I've been using that one for many months, maybe a year. After
installation, you'll see it listed as a choice under Default Apps ->
"Choose default apps by protocol" -> MICROSOFT-EDGE.

Saying users are getting redirected is misleading. When you use
http(s)://, ftp://, mailto://, and other URLs, you are not getting
redirected. You are specifying the URL string, and the registry defines
which handler to use for that URL. Same for the microsoft-edge:// URL.
For microsoft-edge://, it is defined in the registry at:

HKEY_CURRENT_USER\SOFTWARE\Microsoft\Windows\Shell\Associations\UrlAssociations\microsoft-edge

After installing EdgeDeflector, the UserChoice subkey has a ProgID data
item with value of "EdgeUriDeflector". Because this entry is under the
HKCU hive, the change only applies to the Windows account under which
the user was logged into when they installed EdgeDeflector. If you want
it effective under other Windows accounts, you'll have to log into those
to install EdgeDeflector, too.

The above key specifies the EdgeDeflector handler, which is defined at:

HKEY_CLASSES_ROOT\EdgeUriDeflector

Its shell-> open -> command subkey specifies to use EdgeDeflector.exe as
the handler (for microsoft-edge:// URLs). That then loads whatever is
currently specified as the default web browser. So, the redirection is
not by using microsoft-edge:// to use whatever handler was assigned to
it (normally the Edge web browser), but to change the URL to load
EdgeDeflector.exe which then redirects to the current default web
browser.

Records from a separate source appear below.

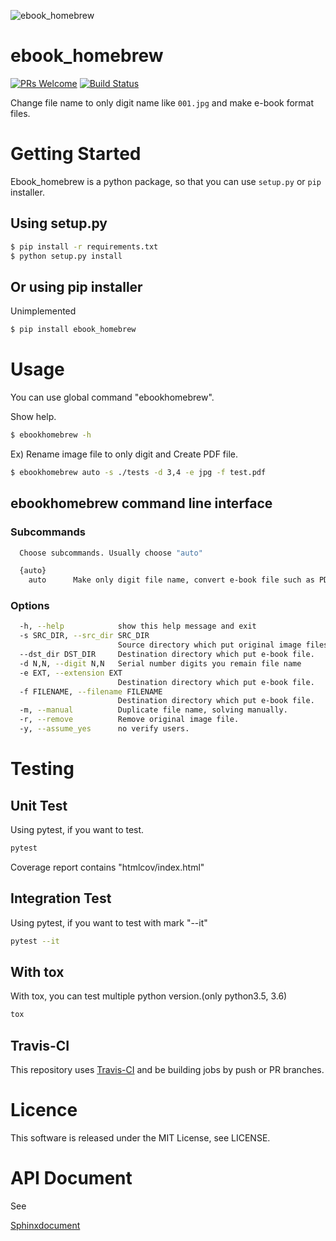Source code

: ![ebook_homebrew](https://raw.githubusercontent.com/tubone24/ebook_homebrew/master/doc_src/bookicon.png
 "ebook_homebrew_icon")


# ebook_homebrew
[![PRs Welcome](https://img.shields.io/badge/PRs-welcome-brightgreen.svg?style=flat-square)](http://makeapullrequest.com)
[![Build Status](https://travis-ci.org/tubone24/ebook_homebrew.svg?branch=master)](https://travis-ci.org/tubone24/ebook_homebrew)

Change file name to only digit name like `001.jpg` and make e-book format files.

# Getting Started
Ebook_homebrew is a python package, so that you can use `setup.py` or `pip` installer.

## Using setup.py
```bash
$ pip install -r requirements.txt
$ python setup.py install
```

## Or using pip installer
Unimplemented
```bash
$ pip install ebook_homebrew
```

# Usage
You can use global command "ebookhomebrew".

Show help.
```bash
$ ebookhomebrew -h
```

Ex) Rename image file to only digit and Create PDF file.

```bash
$ ebookhomebrew auto -s ./tests -d 3,4 -e jpg -f test.pdf
```

## ebookhomebrew command line interface

### Subcommands

```bash
  Choose subcommands. Usually choose "auto"

  {auto}
    auto      Make only digit file name, convert e-book file such as PDF
```
  
### Options
```bash
  -h, --help            show this help message and exit
  -s SRC_DIR, --src_dir SRC_DIR
                        Source directory which put original image files.
  --dst_dir DST_DIR     Destination directory which put e-book file.
  -d N,N, --digit N,N   Serial number digits you remain file name
  -e EXT, --extension EXT
                        Destination directory which put e-book file.
  -f FILENAME, --filename FILENAME
                        Destination directory which put e-book file.
  -m, --manual          Duplicate file name, solving manually.
  -r, --remove          Remove original image file.
  -y, --assume_yes      no verify users.
```

# Testing

## Unit Test
Using pytest, if you want to test.

```bash
pytest
```

Coverage report contains "htmlcov/index.html"

## Integration Test
Using pytest, if you want to test with mark "--it"

```bash
pytest --it
```

## With tox
With tox, you can test multiple python version.(only python3.5, 3.6)

```bash
tox
```

## Travis-CI
This repository uses [Travis-CI](https://travis-ci.org/) and be building jobs by push or PR branches.

# Licence
This software is released under the MIT License, see LICENSE.

# API Document
See 

[Sphinxdocument](http://tubone24.github.io/ebook_homebrew/)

It's EdgeDeflector that is doing the redirection, not the
microsoft-edge:// URL.

The redirection by EdgeDeflector is by changing, in the registry, who is
the handler for microsoft-edge:// URLs. That's all. If the URL
specifies http:// then the handler for that URL gets used. Only if a
hyperlink in a [web] document specifies microsoft-edge:// will
EdgeDeflector get used to intercept (replace) the URL association. For
all other URLs (http://, https://), EdgeDeflector is not involved.

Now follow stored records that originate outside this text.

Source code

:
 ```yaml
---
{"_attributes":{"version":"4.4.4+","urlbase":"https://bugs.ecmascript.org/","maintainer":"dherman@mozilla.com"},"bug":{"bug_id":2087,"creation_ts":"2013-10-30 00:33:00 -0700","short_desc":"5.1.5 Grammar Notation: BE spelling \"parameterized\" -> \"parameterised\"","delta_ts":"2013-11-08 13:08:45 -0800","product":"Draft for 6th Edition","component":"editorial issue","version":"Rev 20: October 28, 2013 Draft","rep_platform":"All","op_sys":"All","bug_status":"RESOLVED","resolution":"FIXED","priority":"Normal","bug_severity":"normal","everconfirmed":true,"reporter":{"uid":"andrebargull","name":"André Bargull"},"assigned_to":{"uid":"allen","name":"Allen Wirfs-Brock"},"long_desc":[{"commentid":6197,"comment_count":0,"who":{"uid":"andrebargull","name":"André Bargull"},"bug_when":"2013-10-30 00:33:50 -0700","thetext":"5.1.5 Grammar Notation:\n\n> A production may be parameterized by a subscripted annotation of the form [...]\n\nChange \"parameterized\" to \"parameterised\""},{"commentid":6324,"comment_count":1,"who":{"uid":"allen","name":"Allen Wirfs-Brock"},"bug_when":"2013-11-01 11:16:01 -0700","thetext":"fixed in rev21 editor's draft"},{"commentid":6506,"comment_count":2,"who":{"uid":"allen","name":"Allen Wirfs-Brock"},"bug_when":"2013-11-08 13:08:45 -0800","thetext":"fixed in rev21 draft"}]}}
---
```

No idea why EdgeDeflector.exe must get installed. All that would be
needed is to run a tool that makes the registry changes. No software
(to intervene in URL association) is required. It could've just made
registry changes to redefine the microsoft-edge: URL protocol to specify
whatever was the current default web browser. That is, it could've been
just a tweaker that had 2 options: Associate microsoft-edge: URLs to
default web browser, and Revert to default microsoft-edge: URL handler
(Edge). Whichever you choose would make the appropriate registry edits.

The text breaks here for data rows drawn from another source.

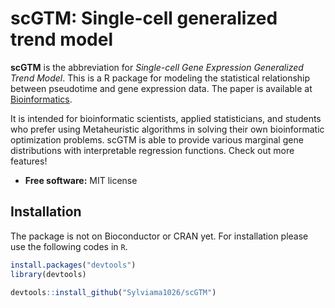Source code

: # scGTM: Single-cell generalized trend model

**scGTM** is the abbreviation for *Single-cell Gene Expression Generalized Trend Model*. This is a R package for modeling the statistical relationship between pseudotime and gene expression data. The paper is available at [Bioinformatics](https://doi.org/10.1093/bioinformatics/btac423).

It is intended for bioinformatic scientists, applied statisticians, and students who prefer using Metaheuristic algorithms in solving their own bioinformatic optimization problems. scGTM is able to provide various marginal gene distributions with interpretable regression functions. Check out more features!

* **Free software:** MIT license

Installation
------------

The package is not on Bioconductor or CRAN yet. For installation please use the following codes in `R`.

``` r
install.packages("devtools")
library(devtools)

devtools::install_github("Sylviama1026/scGTM")
```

I figured out all the above on my own to see how EdgeDeflector works.
Maybe it wasn't mentioned at the Github probject site before, but now
there is a link to:

https://www.ctrl.blog/entry/edgedeflector-default-browser.html

which explains how it works, but only as an overview, not the details
mentioned above. It still does not explain why modifying the URL
protocol to point at the current default web browser would not work, and
instead wants to install an intervening .exe to redirect the
microsoft-edge:// URLs to the current default web browser. After all,
the microsoft-edge:// protocol is defined in the registry as are other
handlers for other URLs. Instead of its registry edits pointing at
EdgeDeflector.exe, why couldn't the:

HKEY_CURRENT_USER\SOFTWARE\Microsoft\Windows\Shell\Associations\UrlAssociations\microsoft-edge

registry key point to whatever is the current default web browser?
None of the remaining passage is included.